In memoir, I suppose it might be important to be precise about whether one bought an apple or an orange at the grocery store, lest smaller inaccuracies tempt the writer to introduce larger (self-indulgent) inaccuracies. But if the apple-buying expedition has no meaning in terms of the larger whole, it can and ought to be omitted.

53JMatthews
aug 29, 2007, 11:02 am

You're right that there aren't too many poets writing with the type of rigorous structure I described. But there are poets like Richard Wilbur and Greg Williamson and A.E. Stallings who still write the poem bien fey, and poets like Mark Strand unify their work in a very different way. In the past few years I've started to appreciate more and more the poem that is rigorously structured but seems, to use Yeats' phrase, "a moment's thought." Poems like "My Father's Love Letters" in Yusef Komunyakaa's Magic City and a good number of the poems in Sharon Olds' Strike Sparks: Selected Poems, 1980-2002. These poets take their cue from Frost and seem to talk more than to sing, but ,beneath the talky surface, they work to make every word and every syntactical arrangement meaningful.

54TheresaWilliams
aug 29, 2007, 2:54 pm

#52 and #53: As a boundary-dweller, I love prose poems. There is a little magazine devoted to works that cross-boundaries called SEEMS. Carl Elder is the editor. They published a few fragments from my novel while I was still working on it. Prose poems are good for me to write and to read; they help to save me from a tendency to ramble. (smiles)

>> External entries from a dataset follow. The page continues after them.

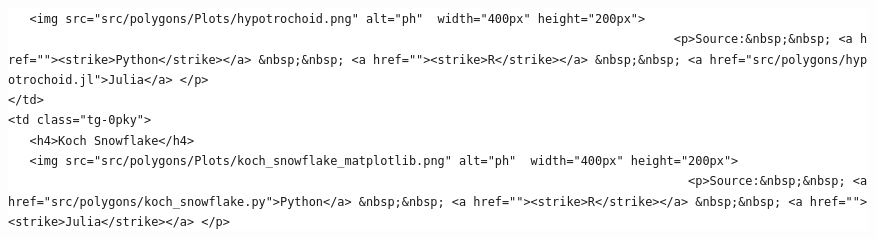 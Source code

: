        <img src="src/polygons/Plots/hypotrochoid.png" alt="ph"  width="400px" height="200px">
                                                                                                 <p>Source:&nbsp;&nbsp; <a href=""><strike>Python</strike></a> &nbsp;&nbsp; <a href=""><strike>R</strike></a> &nbsp;&nbsp; <a href="src/polygons/hypotrochoid.jl">Julia</a> </p> 
    </td>
    <td class="tg-0pky">
       <h4>Koch Snowflake</h4>
       <img src="src/polygons/Plots/koch_snowflake_matplotlib.png" alt="ph"  width="400px" height="200px">
                                                                                                   <p>Source:&nbsp;&nbsp; <a href="src/polygons/koch_snowflake.py">Python</a> &nbsp;&nbsp; <a href=""><strike>R</strike></a> &nbsp;&nbsp; <a href=""><strike>Julia</strike></a> </p>  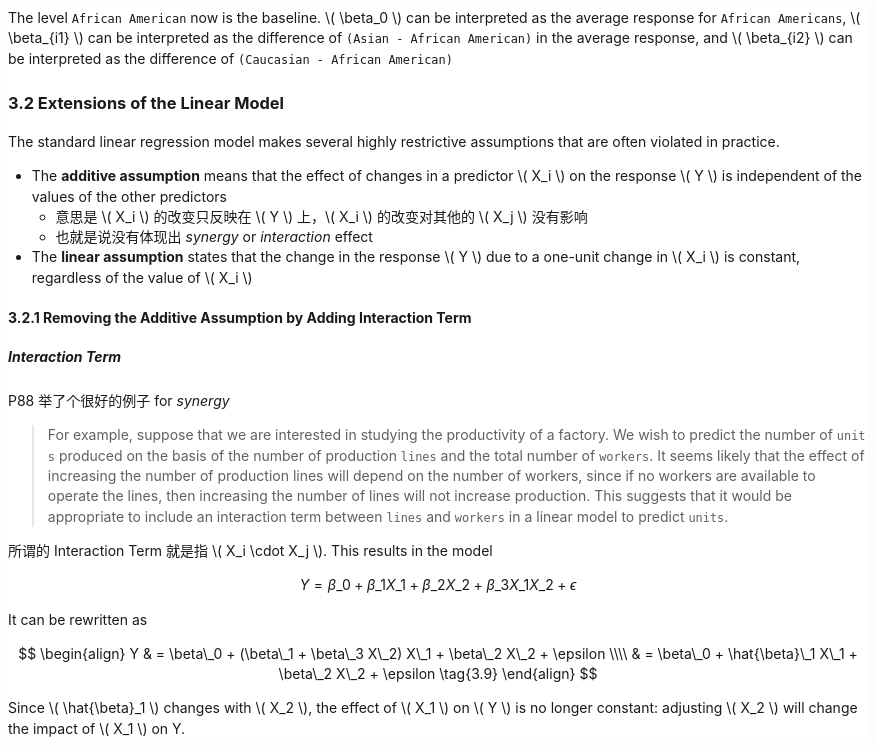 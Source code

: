 The level `African American` now is the baseline. \\( \beta_0 \\) can be interpreted as the average response for `African Americans`, \\( \beta\_{i1} \\) can be interpreted as the difference of `(Asian - African American)` in the average response, and \\( \beta\_{i2} \\) can be interpreted as the difference of `(Caucasian - African American)`

### <a name="Extensions-of-the-Linear-Model"></a>3.2 Extensions of the Linear Model

The standard linear regression model makes several highly restrictive assumptions that are often violated in practice.

* The **additive assumption** means that the effect of changes in a predictor \\( X_i \\) on the response \\( Y \\) is independent of the values of the other predictors
	* 意思是 \\( X_i \\) 的改变只反映在 \\( Y \\) 上，\\( X_i \\) 的改变对其他的 \\( X_j \\) 没有影响
	* 也就是说没有体现出 _synergy_ or _interaction_ effect
* The **linear assumption** states that the change in the response \\( Y \\) due to a one-unit change in \\( X_i \\) is constant, regardless of the value of \\( X_i \\)

#### <a name="Removing-the-Additive-Assumption"></a>3.2.1 Removing the Additive Assumption by Adding Interaction Term

##### <a name="Interaction-Term"></a>Interaction Term

P88 举了个很好的例子 for _synergy_

> For example, suppose that we are interested in studying the productivity of a factory. We wish to predict the number of `units` produced on the basis of the number of production `lines` and the total number of `workers`. It seems likely that the effect of increasing the number of production lines will depend on the number of workers, since if no workers are available to operate the lines, then increasing the number of lines will not increase production. This suggests that it would be appropriate to include an interaction term between `lines` and `workers` in a linear model to predict `units`.

所谓的 Interaction Term 就是指 \\( X\_i \cdot X\_j \\). This results in the model

$$
\begin{equation}
	Y = \beta\_0 + \beta\_1 X\_1 + \beta\_2 X\_2 + \beta\_3 X\_1 X\_2 + \epsilon
	\tag{3.8}
\end{equation} 
$$

It can be rewritten as

$$
\begin{align}
	Y 
	& = \beta\_0 + (\beta\_1 + \beta\_3 X\_2) X\_1 + \beta\_2 X\_2 + \epsilon \\\\
	& = \beta\_0 + \hat{\beta}\_1 X\_1 + \beta\_2 X\_2 + \epsilon
	\tag{3.9}
\end{align}
$$

Since \\( \hat{\beta}\_1 \\) changes with \\( X_2 \\), the effect of \\( X_1 \\) on \\( Y \\) is no longer constant: adjusting \\( X_2 \\) will change the impact of \\( X_1 \\) on Y.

JM, I ordered the Williamson book.

I like Wilbur's and Strand's poems, and I also like W. S. Merwin. His latest Selected Poems is spectacular.

55margad
aug 29, 2007, 4:44 pm

I'm putting a star on this topic, because I want to come back and read it through from the beginning when I have more time. I want to try reading some of the poets you suggest, JMatthews - as well as your own poetry. I like your approach, and it would be nice to start enjoying poetry again.

56JMatthews
aug 29, 2007, 11:37 pm

#55
I fear my approach is better than my delivery. There are some poems on my blog, though, if you'd care to look. I've got it linked in my profile. Thanks for your kind words.

57TheresaWilliams
aug 30, 2007, 2:25 am

I notice that I did not say anything about my inner life. I think a lot about this but I have never written anything down. I can start by saying it is slow paced. There is confusion but a yearning to know, to feel, and to love. To have meaningful connection.

58Esta1923
aug 30, 2007, 7:40 pm

Denne meddelelse er blevet slettet af dens forfatter.

59Naren559
sep 1, 2008, 8:32 pm

The Teachings of Don Juan, Carlos Casteneda's dissertation, in anthropology, at UCLA, gives a good "Participant-observer's" account of an exploration of Altered States of Consciousness.

60Naren559
okt 7, 2008, 11:05 pm

Aug 19, 2007, 9:50pm Message 26: JMatthews
Bravo! I should have read this before I even tried to enter into this colloquy--because all we are doing , even here, is performing with personae. Kierkegaard was right; and, pursuant to Sartre, it's a series of "bad faiths". As Wittgenstein would say. "So much better not said" or something like that. All we seek is affirmation of our hoped for mask.